## [Action item]
All entries must be set down once more, precisely as given.

## [Provided data]
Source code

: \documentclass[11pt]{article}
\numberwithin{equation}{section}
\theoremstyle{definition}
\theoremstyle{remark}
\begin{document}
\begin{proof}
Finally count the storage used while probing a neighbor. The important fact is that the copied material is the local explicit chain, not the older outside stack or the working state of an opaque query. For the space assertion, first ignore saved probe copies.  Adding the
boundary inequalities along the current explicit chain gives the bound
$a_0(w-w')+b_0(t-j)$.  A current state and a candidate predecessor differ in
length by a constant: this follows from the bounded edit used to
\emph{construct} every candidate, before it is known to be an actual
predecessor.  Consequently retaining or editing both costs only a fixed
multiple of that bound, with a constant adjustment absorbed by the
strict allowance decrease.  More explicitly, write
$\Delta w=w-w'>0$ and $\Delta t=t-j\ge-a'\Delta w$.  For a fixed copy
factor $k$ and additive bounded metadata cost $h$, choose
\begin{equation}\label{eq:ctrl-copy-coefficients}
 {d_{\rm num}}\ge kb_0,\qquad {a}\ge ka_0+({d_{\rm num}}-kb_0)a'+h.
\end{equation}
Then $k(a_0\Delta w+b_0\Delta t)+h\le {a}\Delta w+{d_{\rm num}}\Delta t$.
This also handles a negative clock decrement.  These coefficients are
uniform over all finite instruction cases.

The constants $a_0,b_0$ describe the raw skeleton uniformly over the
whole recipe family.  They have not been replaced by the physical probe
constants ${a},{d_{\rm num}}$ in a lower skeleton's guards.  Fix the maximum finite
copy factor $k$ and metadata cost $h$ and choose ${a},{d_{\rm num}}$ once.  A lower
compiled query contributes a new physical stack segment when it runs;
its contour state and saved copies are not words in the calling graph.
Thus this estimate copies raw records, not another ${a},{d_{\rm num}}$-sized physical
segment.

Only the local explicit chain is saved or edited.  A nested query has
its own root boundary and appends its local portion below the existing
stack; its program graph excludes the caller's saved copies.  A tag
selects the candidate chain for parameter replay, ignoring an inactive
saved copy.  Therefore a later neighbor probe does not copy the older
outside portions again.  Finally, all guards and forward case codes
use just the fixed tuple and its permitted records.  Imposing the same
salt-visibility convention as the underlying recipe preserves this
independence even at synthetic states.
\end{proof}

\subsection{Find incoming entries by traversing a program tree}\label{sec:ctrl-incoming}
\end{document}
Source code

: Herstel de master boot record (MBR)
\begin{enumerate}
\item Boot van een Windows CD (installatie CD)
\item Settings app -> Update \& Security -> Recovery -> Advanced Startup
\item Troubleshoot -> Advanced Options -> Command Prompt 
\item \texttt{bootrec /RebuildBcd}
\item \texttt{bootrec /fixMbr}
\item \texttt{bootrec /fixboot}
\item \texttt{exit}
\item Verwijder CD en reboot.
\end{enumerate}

## [Answer space]
Source code

: \documentclass[11pt]{article}
\numberwithin{equation}{section}
\theoremstyle{definition}
\theoremstyle{remark}
\begin{document}
\begin{proof}
Finally count the storage used while probing a neighbor. The important fact is that the copied material is the local explicit chain, not the older outside stack or the working state of an opaque query. For the space assertion, first ignore saved probe copies.  Adding the
boundary inequalities along the current explicit chain gives the bound
$a_0(w-w')+b_0(t-j)$.  A current state and a candidate predecessor differ in
length by a constant: this follows from the bounded edit used to
\emph{construct} every candidate, before it is known to be an actual
predecessor.  Consequently retaining or editing both costs only a fixed
multiple of that bound, with a constant adjustment absorbed by the
strict allowance decrease.  More explicitly, write
$\Delta w=w-w'>0$ and $\Delta t=t-j\ge-a'\Delta w$.  For a fixed copy
factor $k$ and additive bounded metadata cost $h$, choose
\begin{equation}\label{eq:ctrl-copy-coefficients}
 {d_{\rm num}}\ge kb_0,\qquad {a}\ge ka_0+({d_{\rm num}}-kb_0)a'+h.
\end{equation}
Then $k(a_0\Delta w+b_0\Delta t)+h\le {a}\Delta w+{d_{\rm num}}\Delta t$.
This also handles a negative clock decrement.  These coefficients are
uniform over all finite instruction cases.

The constants $a_0,b_0$ describe the raw skeleton uniformly over the
whole recipe family.  They have not been replaced by the physical probe
constants ${a},{d_{\rm num}}$ in a lower skeleton's guards.  Fix the maximum finite
copy factor $k$ and metadata cost $h$ and choose ${a},{d_{\rm num}}$ once.  A lower
compiled query contributes a new physical stack segment when it runs;
its contour state and saved copies are not words in the calling graph.
Thus this estimate copies raw records, not another ${a},{d_{\rm num}}$-sized physical
segment.

Only the local explicit chain is saved or edited.  A nested query has
its own root boundary and appends its local portion below the existing
stack; its program graph excludes the caller's saved copies.  A tag
selects the candidate chain for parameter replay, ignoring an inactive
saved copy.  Therefore a later neighbor probe does not copy the older
outside portions again.  Finally, all guards and forward case codes
use just the fixed tuple and its permitted records.  Imposing the same
salt-visibility convention as the underlying recipe preserves this
independence even at synthetic states.
\end{proof}

\subsection{Find incoming entries by traversing a program tree}\label{sec:ctrl-incoming}
\end{document}
Source code

: Herstel de master boot record (MBR)
\begin{enumerate}
\item Boot van een Windows CD (installatie CD)
\item Settings app -> Update \& Security -> Recovery -> Advanced Startup
\item Troubleshoot -> Advanced Options -> Command Prompt 
\item \texttt{bootrec /RebuildBcd}
\item \texttt{bootrec /fixMbr}
\item \texttt{bootrec /fixboot}
\item \texttt{exit}
\item Verwijder CD en reboot.
\end{enumerate}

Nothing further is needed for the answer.